Whisper it, but Fine Gael is the new Fianna Fáil
INSIDE POLITICS:For many years it was a catch-cry of the left that Fianna Fáil and Fine Gael were two irredeemably conservative parties, committed to the retention of the capitalist system and with no fundamental difference between them.
Nobody in mainstream politics paid much attention, least of all the voters. Despite being slagged off as “Tweedledum and Tweedledee” or even “Tweedledum and Tweedledumber”, the two parties continued on as the “big beasts” of the political jungle.
Nothing changed and nothing ever would change, or so it seemed. Then capitalism itself took a hand, with its most virulent crisis since the 1930s.
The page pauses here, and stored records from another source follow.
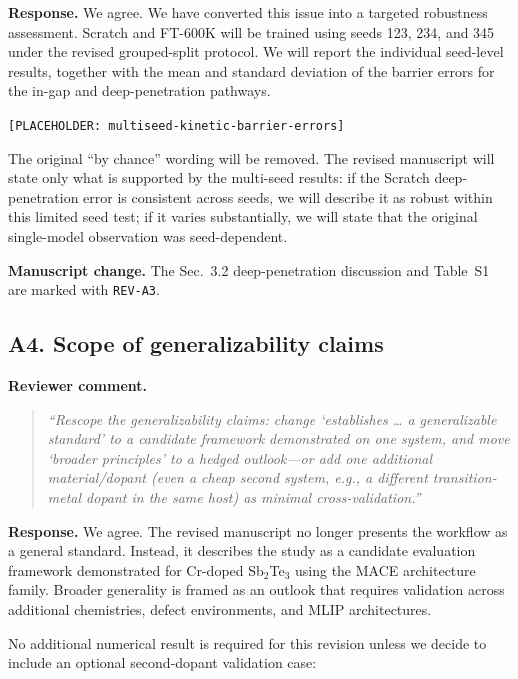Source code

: \documentclass[11pt,a4paper]{article}
\begin{document}
\noindent\textbf{Response.}
We agree. We have converted this issue into a targeted robustness assessment. Scratch and FT-600K will be trained using seeds 123, 234, and 345 under the revised grouped-split protocol. We will report the individual seed-level results, together with the mean and standard deviation of the barrier errors for the in-gap and deep-penetration pathways.

\begin{center}
\texttt{[PLACEHOLDER: multiseed-kinetic-barrier-errors]}
\end{center}

The original ``by chance'' wording will be removed. The revised manuscript will state only what is supported by the multi-seed results: if the Scratch deep-penetration error is consistent across seeds, we will describe it as robust within this limited seed test; if it varies substantially, we will state that the original single-model observation was seed-dependent.

\noindent\textbf{Manuscript change.}
The Sec.~3.2 deep-penetration discussion and Table~S1 are marked with \texttt{REV-A3}.

\subsection*{A4. Scope of generalizability claims}

\noindent\textbf{Reviewer comment.}
\begin{quote}
\itshape
``Rescope the generalizability claims: change `establishes \ldots{} a generalizable standard' to a candidate framework demonstrated on one system, and move `broader principles' to a hedged outlook---or add one additional material/dopant (even a cheap second system, e.g., a different transition-metal dopant in the same host) as minimal cross-validation.''
\end{quote}

\noindent\textbf{Response.}
We agree. The revised manuscript no longer presents the workflow as a general standard. Instead, it describes the study as a candidate evaluation framework demonstrated for Cr-doped Sb$_2$Te$_3$ using the MACE architecture family. Broader generality is framed as an outlook that requires validation across additional chemistries, defect environments, and MLIP architectures.

No additional numerical result is required for this revision unless we decide to include an optional second-dopant validation case:
\end{document}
Fianna Fáil played the role of Pied Piper in the Celtic Tiger era, leading us to the top of the cliff, then over the edge and into the abyss.
Like lifelong topers finally taking the pledge, the majority of the electorate forswore any dealings with the Soldiers of Destiny and looked instead to the most obvious alternative. Instead of George Orwell’s “Four legs good, two legs bad”, the approach was, “Brian Cowen bad; Enda Kenny, maybe good.”
The left, meanwhile – or at least its major component, the Labour Party – played its traditional role of propping up Fine Gael in return for a minority share in power.
But it’s not quite business as usual. Despite some flickering signs of life in Fianna Fáil, the patient remains in intensive care.
The party of de Valera, Lemass and Lynch holds a mere 19 out of 166 Dáil seats, less than half the 44 out of 153 seats in its very first general election back in 1927. And shockingly, it has no women TDs and no seats in Dublin.
Although Fianna Fáil is performing fairly well in Opposition and showing a keen instinct for the Fine Gael jugular, the prospect of anything close to a parliamentary majority, or even of becoming the biggest party again after the next election, is remote and unrealistic.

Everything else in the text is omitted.